Wel veroordeling maar geen straf voor Friese eierzoeker

Voor de economische politierechter te Leeuwarden diende op 20 oktober 2005 de zaak tegen een Friese eierzoeker, die ondanks het verbod, kievitseieren had gezocht en geraapt. In artikel 12 van de Flora- en faunawet is -onder meer- het zoeken en rapen van kievitseieren verboden. Artikel 60 van voornoemde wet geeft echter aan dat Gedeputeerde Staten een ontheffing kan geven. Op 17 december 2002 gaf Gedeputeerde Staten een ontheffing, waartegen bezwaar werd ingesteld. Bij beslissing van de bestuursrechter te Leeuwarden op 16 maart 2005 werd de verleende ontheffing geschorst, ingaande 18 maart 2005. Tegen de beslissing van de bestuursrechter werd beroep ingesteld en een uitspraak dient nog te volgen.

Hoewel verdachte wist van het verbod, nam hij op 27 maart 2005 toch kievitseieren mee en kreeg daarvoor een transactievoorstel. Verdachte hield ter zitting een emotioneel pleidooi over de eeuwenoude traditie van het 'aaisykjen'. Ook vestigde hij de aandacht op de nazorg die heel erg belangrijk is voor de vogelstand. Op de vraag van de economische politierechter waarom verdachte toch de gang naar de rechtbank maakte, terwijl hij wist dat hij in overtreding was, verklaarde verdachte dat het niet alleen om het kievitsei ging maar om de nazorg in het algemeen.
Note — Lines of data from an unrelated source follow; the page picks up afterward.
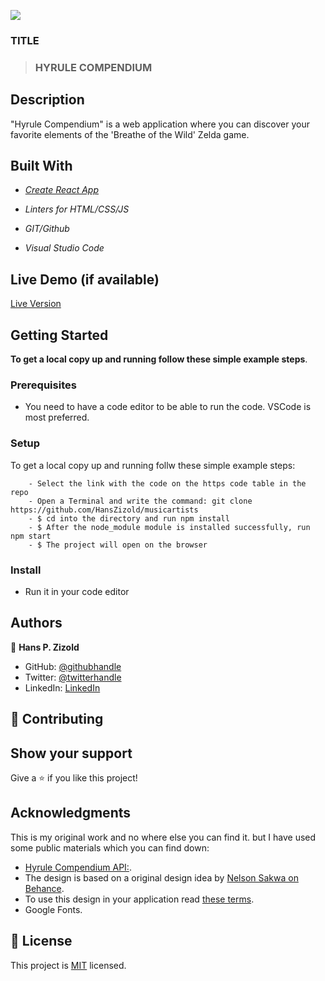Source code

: ![](https://img.shields.io/badge/Microverse-blueviolet)

### TITLE

> ### HYRULE COMPENDIUM

## Description

"Hyrule Compendium" is a web application where you can discover your favorite elements of the 'Breathe of the Wild' Zelda game.

## Built With

- *[Create React App](https://github.com/facebook/create-react-app)*

- *Linters for HTML/CSS/JS*

- *GIT/Github*

- *Visual Studio Code*

## Live Demo (if available)

 [Live Version](https://hyrule-compendium-hpz.netlify.app/)

## Getting Started

**To get a local copy up and running follow these simple example steps**.

### Prerequisites

- You need to have a code editor to be able to run the code. VSCode is most preferred.

### Setup
To get a local copy up and running follw these simple example steps:

```
    - Select the link with the code on the https code table in the repo
    - Open a Terminal and write the command: git clone https://github.com/HansZizold/musicartists
    - $ cd into the directory and run npm install
    - $ After the node_module module is installed successfully, run npm start
    - $ The project will open on the browser
```

### Install

- Run it in your code editor

## Authors

👤 **Hans P. Zizold**

- GitHub: [@githubhandle](https://github.com/HansZizold)
- Twitter: [@twitterhandle](https://twitter.com/hanzio27)
- LinkedIn: [LinkedIn](https://www.linkedin.com/in/hans-paul-zizold-37129037/)

## 🤝 Contributing

## Show your support

Give a ⭐️ if you like this project!

## Acknowledgments

This is my original work and no where else you can find it. but I have used some public materials which you can find down:

- [Hyrule Compendium API:](https://gadhagod.github.io/Hyrule-Compendium-API/#/).
- The design is based on a original design idea by [Nelson Sakwa on Behance](https://www.behance.net/sakwadesignstudio).
- To use this design in your application read [these terms](https://creativecommons.org/licenses/by-nc/4.0/).
- Google Fonts.

## 📝 License

This project is [MIT](./MIT.md) licensed.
De officier van justitie achtte het telastegelegde feit bewezen en vorderde een geldboete van ⬠110,-- subsidiair 2 dagen vervangende hechtenis. De officier van justitie gaf daarbij aan dat de pers begin dit jaar voldoende aandacht had besteed met betrekking tot de mogelijkheden en de onmogelijkheden ten aanzien van het eierzoeken.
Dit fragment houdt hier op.